***** EXTRACTED ENTRIES *****

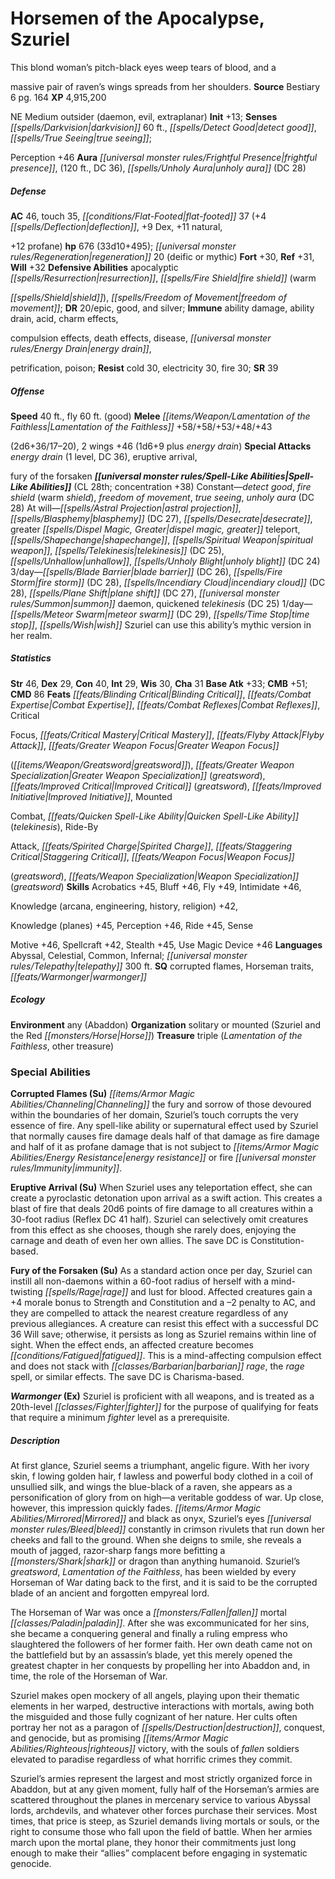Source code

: ﻿---
cssclass: [monsters]

---

# Horsemen of the Apocalypse, Szuriel
This blond woman’s pitch-black eyes weep tears of blood, and a

massive pair of raven’s wings spreads from her shoulders.
**Source** Bestiary 6 pg. 164
**XP** 4,915,200

NE Medium outsider (daemon, evil, extraplanar)
**Init** +13; **Senses** _[[spells/Darkvision|darkvision]]_ 60 ft., _[[spells/Detect Good|detect good]]_, _[[spells/True Seeing|true seeing]]_;

Perception +46
**Aura** _[[universal monster rules/Frightful Presence|frightful presence]]_, (120 ft., DC 36), _[[spells/Unholy Aura|unholy aura]]_ (DC 28)

##### Defense

**AC** 46, touch 35, _[[conditions/Flat-Footed|flat-footed]]_ 37 (+4 _[[spells/Deflection|deflection]]_, +9 Dex, +11 natural,

+12 profane)
**hp** 676 (33d10+495); _[[universal monster rules/Regeneration|regeneration]]_ 20 (deific or mythic)
**Fort** +30, **Ref** +31, **Will** +32
**Defensive Abilities** apocalyptic _[[spells/Resurrection|resurrection]]_, _[[spells/Fire Shield|fire shield]]_ (warm

_[[spells/Shield|shield]]_), _[[spells/Freedom of Movement|freedom of movement]]_; **DR** 20/epic, good, and silver; **Immune** ability damage, ability drain, acid, charm effects,

compulsion effects, death effects, disease, _[[universal monster rules/Energy Drain|energy drain]]_,

petrification, poison; **Resist** cold 30, electricity 30, fire 30; **SR** 39

##### Offense
**Speed** 40 ft., fly 60 ft. (good)
**Melee** _[[items/Weapon/Lamentation of the Faithless|Lamentation of the Faithless]]_ +58/+58/+53/+48/+43

(2d6+36/17–20), 2 wings +46 (1d6+9 plus _energy drain_)
**Special Attacks** _energy drain_ (1 level, DC 36), eruptive arrival,

fury of the forsaken
**_[[universal monster rules/Spell-Like Abilities|Spell-Like Abilities]]_** (CL 28th; concentration +38)
Constant—_detect good_, _fire shield_ (warm _shield_), _freedom of movement_, _true seeing_, _unholy aura_ (DC 28) 
At will—_[[spells/Astral Projection|astral projection]]_, _[[spells/Blasphemy|blasphemy]]_ (DC 27), _[[spells/Desecrate|desecrate]]_, greater _[[spells/Dispel Magic, Greater|dispel magic, greater]]_ teleport, _[[spells/Shapechange|shapechange]]_, _[[spells/Spiritual Weapon|spiritual weapon]]_, _[[spells/Telekinesis|telekinesis]]_ (DC 25), _[[spells/Unhallow|unhallow]]_, _[[spells/Unholy Blight|unholy blight]]_ (DC 24) 
3/day—_[[spells/Blade Barrier|blade barrier]]_ (DC 26), _[[spells/Fire Storm|fire storm]]_ (DC 28), _[[spells/Incendiary Cloud|incendiary cloud]]_ (DC 28), _[[spells/Plane Shift|plane shift]]_ (DC 27), _[[universal monster rules/Summon|summon]]_ daemon, quickened _telekinesis_ (DC 25) 
1/day—_[[spells/Meteor Swarm|meteor swarm]]_ (DC 29), _[[spells/Time Stop|time stop]]_, _[[spells/Wish|wish]]_ 
 Szuriel can use this ability’s mythic version in her realm.

##### Statistics
**Str** 46, **Dex** 29, **Con** 40, **Int** 29, **Wis** 30, **Cha** 31
**Base Atk** +33; **CMB** +51; **CMD** 86
**Feats** _[[feats/Blinding Critical|Blinding Critical]]_, _[[feats/Combat Expertise|Combat Expertise]]_, _[[feats/Combat Reflexes|Combat Reflexes]]_, Critical

Focus, _[[feats/Critical Mastery|Critical Mastery]]_, _[[feats/Flyby Attack|Flyby Attack]]_, _[[feats/Greater Weapon Focus|Greater Weapon Focus]]_

(_[[items/Weapon/Greatsword|greatsword]]_), _[[feats/Greater Weapon Specialization|Greater Weapon Specialization]]_ (_greatsword_), _[[feats/Improved Critical|Improved Critical]]_ (_greatsword_), _[[feats/Improved Initiative|Improved Initiative]]_, Mounted

Combat, _[[feats/Quicken Spell-Like Ability|Quicken Spell-Like Ability]]_ (_telekinesis_), Ride-By

Attack, _[[feats/Spirited Charge|Spirited Charge]]_, _[[feats/Staggering Critical|Staggering Critical]]_, _[[feats/Weapon Focus|Weapon Focus]]_

(_greatsword_), _[[feats/Weapon Specialization|Weapon Specialization]]_ (_greatsword_)
**Skills** Acrobatics +45, Bluff +46, Fly +49, Intimidate +46,

Knowledge (arcana, engineering, history, religion) +42,

Knowledge (planes) +45, Perception +46, Ride +45, Sense

Motive +46, Spellcraft +42, Stealth +45, Use Magic Device +46
**Languages** Abyssal, Celestial, Common, Infernal; _[[universal monster rules/Telepathy|telepathy]]_ 300 ft.
**SQ** corrupted flames, Horseman traits, _[[feats/Warmonger|warmonger]]_

##### Ecology

**Environment** any (Abaddon)
**Organization** solitary or mounted (Szuriel and the Red _[[monsters/Horse|Horse]]_)
**Treasure** triple (_Lamentation of the Faithless_, other treasure)

### Special Abilities

**Corrupted Flames (Su)** _[[items/Armor Magic Abilities/Channeling|Channeling]]_ the fury and sorrow of those devoured within the boundaries of her domain, Szuriel’s touch corrupts the very essence of fire. Any spell-like ability or supernatural effect used by Szuriel that normally causes fire damage deals half of that damage as fire damage and half of it as profane damage that is not subject to _[[items/Armor Magic Abilities/Energy Resistance|energy resistance]]_ or fire _[[universal monster rules/Immunity|immunity]]_.

**Eruptive Arrival (Su)** When Szuriel uses any teleportation effect, she can create a pyroclastic detonation upon arrival as a swift action. This creates a blast of fire that deals 20d6 points of fire damage to all creatures within a 30-foot radius (Reflex DC 41 half). Szuriel can selectively omit creatures from this effect as she chooses, though she rarely does, enjoying the carnage and death of even her own allies. The save DC is Constitution-based.

**Fury of the Forsaken (Su)** As a standard action once per day, Szuriel can instill all non-daemons within a 60-foot radius of herself with a mind-twisting _[[spells/Rage|rage]]_ and lust for blood. Affected creatures gain a +4 morale bonus to Strength and Constitution and a –2 penalty to AC, and they are compelled to attack the nearest creature regardless of any previous allegiances. A creature can resist this effect with a successful DC 36 Will save; otherwise, it persists as long as Szuriel remains within line of sight. When the effect ends, an affected creature becomes _[[conditions/Fatigued|fatigued]]_. This is a mind-affecting compulsion effect and does not stack with _[[classes/Barbarian|barbarian]]_ _rage_, the _rage_ spell, or similar effects. The save DC is Charisma-based.

**_Warmonger_ (Ex)** Szuriel is proficient with all weapons, and is treated as a 20th-level _[[classes/Fighter|fighter]]_ for the purpose of qualifying for feats that require a minimum _fighter_ level as a prerequisite.

##### Description

At first glance, Szuriel seems a triumphant, angelic figure. With her ivory skin, f lowing golden hair, f lawless and powerful body clothed in a coil of unsullied silk, and wings the blue-black of a raven, she appears as a personification of glory from on high—a veritable goddess of war. Up close, however, this impression quickly fades. _[[items/Armor Magic Abilities/Mirrored|Mirrored]]_ and black as onyx, Szuriel’s eyes _[[universal monster rules/Bleed|bleed]]_ constantly in crimson rivulets that run down her cheeks and fall to the ground. When she deigns to smile, she reveals a mouth of jagged, razor-sharp fangs more befitting a _[[monsters/Shark|shark]]_ or dragon than anything humanoid. Szuriel’s _greatsword_, _Lamentation of the Faithless_, has been wielded by every Horseman of War dating back to the first, and it is said to be the corrupted blade of an ancient and forgotten empyreal lord.

The Horseman of War was once a _[[monsters/Fallen|fallen]]_ mortal _[[classes/Paladin|paladin]]_. After she was excommunicated for her sins, she became a conquering general and finally a ruling empress who slaughtered the followers of her former faith. Her own death came not on the battlefield but by an assassin’s blade, yet this merely opened the greatest chapter in her conquests by propelling her into Abaddon and, in time, the role of the Horseman of War.

Szuriel makes open mockery of all angels, playing upon their thematic elements in her warped, destructive interactions with mortals, awing both the misguided and those fully cognizant of her nature. Her cults often portray her not as a paragon of _[[spells/Destruction|destruction]]_, conquest, and genocide, but as promising _[[items/Armor Magic Abilities/Righteous|righteous]]_ victory, with the souls of _fallen_ soldiers elevated to paradise regardless of what horrific crimes they commit.

Szuriel’s armies represent the largest and most strictly organized force in Abaddon, but at any given moment, fully half of the Horseman’s armies are scattered throughout the planes in mercenary service to various Abyssal lords, archdevils, and whatever other forces purchase their services. Most times, that price is steep, as Szuriel demands living mortals or souls, or the right to consume those who fall upon the field of battle. When her armies march upon the mortal plane, they honor their commitments just long enough to make their “allies” complacent before engaging in systematic genocide.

*****

Looking at the records above, return exactly the lines from the line with "Focus, _[[feats/Critical Mastery|Critical" to the line with "Combat, _[[feats/Quicken Spell-Like", both ends included.

Focus, _[[feats/Critical Mastery|Critical Mastery]]_, _[[feats/Flyby Attack|Flyby Attack]]_, _[[feats/Greater Weapon Focus|Greater Weapon Focus]]_

(_[[items/Weapon/Greatsword|greatsword]]_), _[[feats/Greater Weapon Specialization|Greater Weapon Specialization]]_ (_greatsword_), _[[feats/Improved Critical|Improved Critical]]_ (_greatsword_), _[[feats/Improved Initiative|Improved Initiative]]_, Mounted

Combat, _[[feats/Quicken Spell-Like Ability|Quicken Spell-Like Ability]]_ (_telekinesis_), Ride-By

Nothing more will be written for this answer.